Know Pain, Know Gain

My friend, Gina, shared with our small group from Nancy Leigh DeMoss’s book, LIES WOMEN BELIEVE, Lie Number 37: “I shouldn’t have to suffer.”

lies women believe

lies women believe back-1

Everyone suffers , believer or not. But when we have put our faith in Jesus Christ, He journeys with us through our suffering.  It does not mean that the believer’s life is all suffering. But neither is it true that the believer’s life is just all health, wealth, and success “stripped of the call to discipleship and cross bearing,” the call for holiness, repentance, sacrificial love, humility, purity, or depth of relationship with The Lord.

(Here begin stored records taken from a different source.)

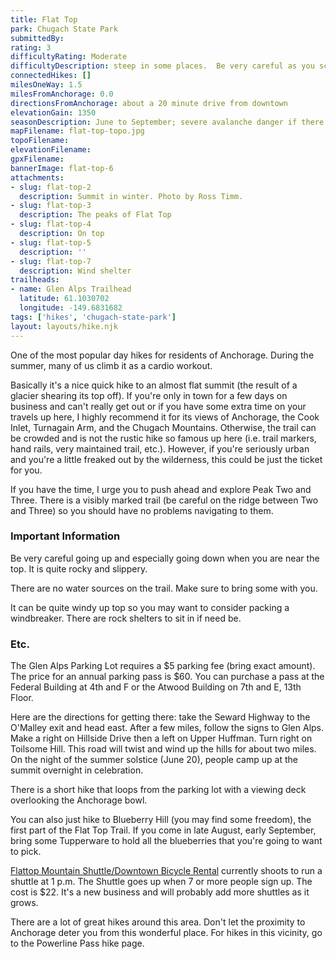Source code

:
 ```yaml
---
title: Flat Top
park: Chugach State Park
submittedBy: 
rating: 3
difficultyRating: Moderate
difficultyDescription: steep in some places.  Be very careful as you scramble over rocks and boulders near the top.
connectedHikes: []
milesOneWay: 1.5
milesFromAnchorage: 0.0
directionsFromAnchorage: about a 20 minute drive from downtown
elevationGain: 1350
seasonDescription: June to September; severe avalanche danger if there is still a lot of snow. The trail is usually closed if authorities feel it's still unsafe but don't assume it's safe if there is no sign.
mapFilename: flat-top-topo.jpg
topoFilename: 
elevationFilename: 
gpxFilename: 
bannerImage: flat-top-6
attachments:
- slug: flat-top-2
  description: Summit in winter. Photo by Ross Timm.
- slug: flat-top-3
  description: The peaks of Flat Top
- slug: flat-top-4
  description: On top
- slug: flat-top-5
  description: ''
- slug: flat-top-7
  description: Wind shelter
trailheads:
- name: Glen Alps Trailhead
  latitude: 61.1030702
  longitude: -149.6831682
tags: ['hikes', 'chugach-state-park']
layout: layouts/hike.njk
---
```

One of the most popular day hikes for residents of Anchorage. During the summer, many of us climb it as a cardio workout. 

Basically it's a nice quick hike to an almost flat summit (the result of a glacier shearing its top off). If you're only in town for a few days on business and can't really get out or if you have some extra time on your travels up here, I highly recommend it for its views of Anchorage, the Cook Inlet, Turnagain Arm, and the Chugach Mountains. Otherwise, the trail can be crowded and is not the rustic hike so famous up here (i.e. trail markers, hand rails, very maintained trail, etc.). However, if you're seriously urban and you're a little freaked out by the wilderness, this could be just the ticket for you.

If you have the time, I urge you to push ahead and explore Peak Two and Three. There is a visibly marked trail (be careful on the ridge between Two and Three) so you should have no problems navigating to them.

### Important Information

Be very careful going up and especially going down when you are near the top. It is quite rocky and slippery.

There are no water sources on the trail. Make sure to bring some with you.

It can be quite windy up top so you may want to consider packing a windbreaker. There are rock shelters to sit in if need be.

### Etc.

The Glen Alps Parking Lot requires a $5 parking fee (bring exact amount). The price for an annual parking pass is $60. You can purchase a pass at the Federal Building at 4th and F or the Atwood Building on 7th and E, 13th Floor. 

Here are the directions for getting there: take the Seward Highway to the O'Malley exit and head east. After a few miles, follow the signs to Glen Alps. Make a right on Hillside Drive then a left on Upper Huffman. Turn right on Toilsome Hill. This road will twist and wind up the hills for about two miles.
On the night of the summer solstice (June 20), people camp up at the summit overnight in celebration.

There is a short hike that loops from the parking lot with a viewing deck overlooking the Anchorage bowl. 

You can also just hike to Blueberry Hill (you may find some freedom), the first part of the Flat Top Trail. If you come in late August, early September, bring some Tupperware to hold all the blueberries that you're going to want to pick.

[Flattop Mountain Shuttle/Downtown Bicycle Rental](http://www.hike-anchorage-alaska.com/) currently shoots to run a shuttle at 1 p.m. The Shuttle goes up when 7 or more people sign up. The cost is $22. It's a new business and will probably add more shuttles as it grows.

There are a lot of great hikes around this area. Don't let the proximity to Anchorage deter you from this wonderful place. For hikes in this vicinity, go to the Powerline Pass hike page.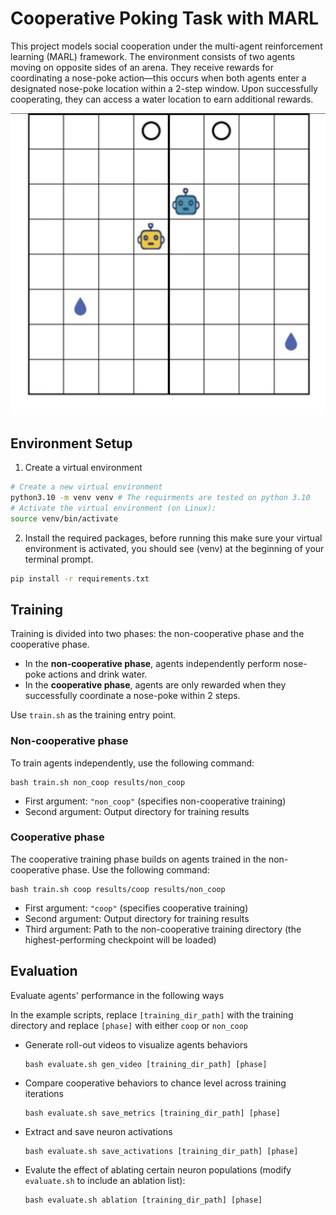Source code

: # Cooperative Poking Task with MARL
This project models social cooperation under the multi-agent reinforcement learning (MARL) framework. The environment consists of two agents moving on opposite sides of an arena. They receive rewards for coordinating a nose-poke action—this occurs when both agents enter a designated nose-poke location within a 2-step window. Upon successfully cooperating, they can access a water location to earn additional rewards.

![alt text](assets/image.png)

## Environment Setup

1. Create a virtual environment
```bash
# Create a new virtual environment
python3.10 -m venv venv # The requirments are tested on python 3.10
# Activate the virtual environment (on Linux):
source venv/bin/activate
```
2. Install the required packages, before running this make sure your virtual environment is activated, you should see (venv) at the beginning of your terminal prompt.
```bash
pip install -r requirements.txt
```

## Training

Training is divided into two phases: the non-cooperative phase and the cooperative phase.

* In the **non-cooperative phase**, agents independently perform nose-poke actions and drink water.
* In the **cooperative phase**, agents are only rewarded when they successfully coordinate a nose-poke within 2 steps.

Use `train.sh` as the training entry point.

### Non-cooperative phase 
To train agents independently, use the following command:
```
bash train.sh non_coop results/non_coop 
```
* First argument: `"non_coop"` (specifies non-cooperative training)
* Second argument: Output directory for training results
  
### Cooperative phase
The cooperative training phase builds on agents trained in the non-cooperative phase. Use the following command:
```
bash train.sh coop results/coop results/non_coop
```
* First argument: `"coop"` (specifies cooperative training)
* Second argument: Output directory for training results
* Third argument: Path to the non-cooperative training directory (the highest-performing checkpoint will be loaded)
## Evaluation

Evaluate agents' performance in the following ways

 In the example scripts, replace `[training_dir_path]` with the training directory and replace `[phase]` with either `coop` or `non_coop`
* Generate roll-out videos to visualize agents behaviors
  ```
  bash evaluate.sh gen_video [training_dir_path] [phase] 
  ```

* Compare cooperative behaviors to chance level across training iterations
  ```
  bash evaluate.sh save_metrics [training_dir_path] [phase] 
  ```
* Extract and save neuron activations 
  ```
  bash evaluate.sh save_activations [training_dir_path] [phase] 
  ```
* Evalute the effect of ablating certain neuron populations (modify `evaluate.sh` to include an ablation list):
  ```
  bash evaluate.sh ablation [training_dir_path] [phase] 
  ```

The latter is referred to as the “Prosperity Gospel”. It emphasizes only God’s ability to provide the temporal, material wants of man or that material abundance is the measure of God’s blessing (name it and claim it). The danger of the Prosperity Gospel is that those who are misled by it are deprived of the opportunity to grow the spiritual muscles that are needed in order to stand firm in the certain seasons of testing and  waiting. Growing in the womb of the prosperity gospel only trains the person in the things he feels entitled to without the need for confronting sin so that when suffering comes, it is considered outside of God’s will and likely cause for the person to walk away from God.  But in Philippians 2, Jesus Himself did not have a sense of entitlement.

Phil 2: 6 Who, being in very nature God, did not consider equality with God something to be used to his own advantage;

Nancy DeMoss busts the lie, “I shouldn’t have to suffer.” On page 222-223, she says:

“The message that the Lord Jesus Himself and by the apostles who followed Him was a call to take up the cross; it was a call to sign up for battle; it was a call to suffer… If we do not trust the heart and intentions of God, we will naturally resist suffering…The Truth is, it is impossible to be holy apart from suffering.  Even Jesus Himself, during His years here on earth, was in some unexplainable way made ‘perfect through suffering’ (Hebrews 2:10); and ‘although He was a son, he learned obedience from what He suffered’ (Hebrews 5:8)…All the New Testament authors recognized that there is a redemptive, sanctifying fruit that cannot be produced in our lives apart from suffering…True joy is not the absence of pain but the sanctifying, sustaining presence of the Lord Jesus in the midst of pain. Through the whole process, whether it be a matter of days, weeks, months, or years, we have His promise:  ‘The God of all grace, who called you to His eternal glory in Christ, after you have suffered a little while, will Himself restore you and make you strong, firm, and steadfast.'”

We can hold on to God’s promise in Romans 8:28, For we know that in all things (including suffering), He works for the good of those who love Him and are called according to His purpose. Even though we suffer, it will be for our good. Suffering will not be   be in vain.